2.8.06

J’ai dû tuer plusieurs insectes, ces jours-ci. La maison en est pleine. Les araignées, à cause de leur nombre, me rendent la tâche facile: si je ne «m’occupe» pas d’elles, elles vont nous envahir (et en plus, elles grossissent vite, les traitresses). Les maringouins, aucun problème non plus, pour des raisons évidentes. Mais la besogne devient parfois ardue. En général, il faut dire que je n’aime pas tuer les bibittes. Mêmes les araignées, lorsque possible, je les prends dans un verre et les sors par la porte pour leur laisser une chance (ce qui, en hiver, est évidemment un cadeau empoisonné...). Il y a les grosses, celles qui ont assez de masse pour qu’on sente leur corps sous le kleenex fatal, et qui laisseront dans le papier une trace verdâtre, brunâtre, ou enfin d’une couleur qui n’est jamais trop intéressante. Il y a aussi celles au corps dur, dont ont sait qu’elles craqueront sous les doigts quand la main, dans un geste vif, s’abattra sur leur innocence. L’une de celles-là, tantôt, avait un beau corps élancé, et une démarche assez gracieuse toute en ondulations et en antennes agitées. Seulement, elle avait signé son arrêt de mort en se faisant découvrir au beau milieu du lit, où elle avait dû finir son vol de hasard.
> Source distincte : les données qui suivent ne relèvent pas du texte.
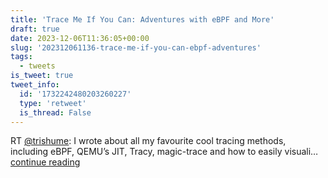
 ```yaml
---
title: 'Trace Me If You Can: Adventures with eBPF and More'
draft: true
date: 2023-12-06T11:36:05+00:00
slug: '202312061136-trace-me-if-you-can-ebpf-adventures'
tags:
  - tweets
is_tweet: true
tweet_info:
  id: '1732242480203260227'
  type: 'retweet'
  is_thread: False
---
```




RT [@trishume](https://x.com/trishume): I wrote about all my favourite cool tracing methods, including eBPF, QEMU’s JIT, Tracy, magic-trace and how to easily visuali… [continue reading](https://x.com/sytelus/status/1732242480203260227)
Je n’aime pas tuer les bibittes parce que j’ai toujours eu l’impression de pouvoir être moi aussi la bibitte de quelqu’un d’autre. Qui sait quelle main pourrait s’abattre sur moi au moment où je m’y attends le moins? Ou alors, au contraire, au terme d’une poursuite rude mais inégale, à l’issue inévitable? Qu’est-ce donc que cette forme de vie où pour que quelques individus survivent les espèces doivent en produire des millions et des millions? Qu’est-ce donc sinon un sacrifice pour toutes les autres espèces qui s’en nourrissent d’une manière ou une autre? Étrange et gluant, le mystère de la vie et des liens entre les espèces...

Nous qui en sommes venus à n’avoir de considération qu’envers les espèces qui nous sont d’une utilité quelconque, nous avons peut-être perdu des morceaux du puzzle. Évidemment, il faut parfois tuer les bibittes qui osent franchir les limites sacrées de nos demeures. Et pourtant, dans cet envahissement, elles seules nous permettent encore de conserver le souvenir de ce que c’est que d’être la proie, d’une certaine manière. C’est peut-être une des raisons pour lesquelles nous leur devons le respect.